The basic parts are simple: Electric pianos, sine wave basses and drums. But their components are complex. All of these are dual, I mean the pianos have two parts: the left and right. Similarly, there are the left and right basses as well as the left and right drums.

Each of the left (L) and right (R) pianos have the strong (S) and weak (W) ones. So, we have four pianos in sum: LS, LW, RS, RW.

I didn't write just one phrase and divide it into the complex parts, but instead, did write them all separately so that the whole sound becomes three-dimensional.

Well, in terms of the parts, things are complicated enough and therefore how the phrases are structures is even more so. I stop here, but just would like to say one thing -- I intended to make the whole piece quite smooth.


(TI writes:)

For this track as well, TM created the basic parts and then added and arranged some parts.

Here are the actions I took (excerpts from the production notes).

-  I added long tones from bar 118 to bar 147.

-  I added a new phrase in bars 50-65, which is one part in MuseScore, but I spaced it out one note at a time and localised it left and right (I used 20 tracks for these).

-  I have added a little harmony to the phrases in the top and second rows of the MuseScore score written by TM.

-  For bars 117-118, I have created ascending and descending phrases by breaking them apart and mirroring them up and down. This is combined with the synth sound itself, which is oscillator-synced to lower the pitch, so that it sounds (left and right) as if it is ascending or descending.




Mixing


(TI writes:)

This mix is somewhat inspired by Phill Spector's 'Wall Of Sound'.

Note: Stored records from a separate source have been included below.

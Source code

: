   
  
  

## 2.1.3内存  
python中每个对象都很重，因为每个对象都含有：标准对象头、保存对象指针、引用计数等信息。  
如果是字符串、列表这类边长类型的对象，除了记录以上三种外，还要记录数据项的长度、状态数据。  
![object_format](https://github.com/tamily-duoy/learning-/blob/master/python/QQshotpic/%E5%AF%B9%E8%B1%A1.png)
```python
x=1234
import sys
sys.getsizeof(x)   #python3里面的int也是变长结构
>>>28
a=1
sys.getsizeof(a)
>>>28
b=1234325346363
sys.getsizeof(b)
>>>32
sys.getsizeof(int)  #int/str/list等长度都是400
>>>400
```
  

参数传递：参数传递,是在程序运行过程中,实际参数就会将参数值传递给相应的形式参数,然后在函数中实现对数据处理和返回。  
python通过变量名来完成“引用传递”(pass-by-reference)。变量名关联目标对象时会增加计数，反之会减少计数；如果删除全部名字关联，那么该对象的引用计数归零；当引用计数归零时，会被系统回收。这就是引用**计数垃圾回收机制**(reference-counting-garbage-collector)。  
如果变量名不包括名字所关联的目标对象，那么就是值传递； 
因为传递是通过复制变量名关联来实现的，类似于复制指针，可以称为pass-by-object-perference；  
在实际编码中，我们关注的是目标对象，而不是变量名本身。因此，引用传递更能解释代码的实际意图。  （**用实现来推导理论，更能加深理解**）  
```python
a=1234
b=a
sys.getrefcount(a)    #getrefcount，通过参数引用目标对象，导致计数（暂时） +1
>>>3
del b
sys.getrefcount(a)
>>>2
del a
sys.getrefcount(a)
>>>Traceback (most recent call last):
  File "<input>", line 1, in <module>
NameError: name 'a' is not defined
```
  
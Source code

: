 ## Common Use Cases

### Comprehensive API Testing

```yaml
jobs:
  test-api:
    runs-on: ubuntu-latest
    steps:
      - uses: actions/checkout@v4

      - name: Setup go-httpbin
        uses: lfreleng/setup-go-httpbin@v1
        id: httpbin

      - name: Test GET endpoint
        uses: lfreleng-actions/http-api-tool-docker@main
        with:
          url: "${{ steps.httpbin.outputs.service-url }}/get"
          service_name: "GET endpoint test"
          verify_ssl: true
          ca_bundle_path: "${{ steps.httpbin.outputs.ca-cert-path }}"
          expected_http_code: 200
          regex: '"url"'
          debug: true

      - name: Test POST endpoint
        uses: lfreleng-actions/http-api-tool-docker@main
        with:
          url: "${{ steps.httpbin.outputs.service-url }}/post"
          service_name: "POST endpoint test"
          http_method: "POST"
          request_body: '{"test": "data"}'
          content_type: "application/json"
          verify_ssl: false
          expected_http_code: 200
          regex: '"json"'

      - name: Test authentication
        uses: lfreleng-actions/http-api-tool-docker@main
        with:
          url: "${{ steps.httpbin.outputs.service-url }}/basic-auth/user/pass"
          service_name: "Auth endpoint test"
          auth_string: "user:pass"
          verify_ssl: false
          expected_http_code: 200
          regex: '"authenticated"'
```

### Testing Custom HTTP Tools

The Wall Of Sound (as invented by Phill Spector) is a Mono Track overlaid with different performances of the same instrument to create thickness.

The mix is in stereo, and sounds rather like it is spread wide left and right, but the intention of the people making it is to have different tracks of the complete Mono Track in Left, Centre and Right. Each track has a narrower sound field so that it does not spread to the left and right.

It is, so to speak, 'three mono tracks playing at the same time'.

Only about four bars in the middle of the track (the part of the rising and falling phrases of the oscillator sync) are moved left and right.

Also, only three different timbres are used except for the rhythm (electric piano, Sinewave and synth strings (with some variations)). These are layered on top of each other to create the thickness of the sound. I used 113 tracks for the non-rhythm tracks.

However, in the rhythm track, there are places where the left and right tracks are blurred and sound centred. This is because the same instrument is playing on both parts at the same time.

Delays and reverbs are mono, and phase-shifting effectors such as Chorus and phasers are not used, as they expand the sound image and make it difficult to localise the sound.

For this track (version), I'm going to thoroughly eliminate the elements that make it exciting (the phrases themselves have elements that make it exciting , but I'm mixing them without daring to bring them out).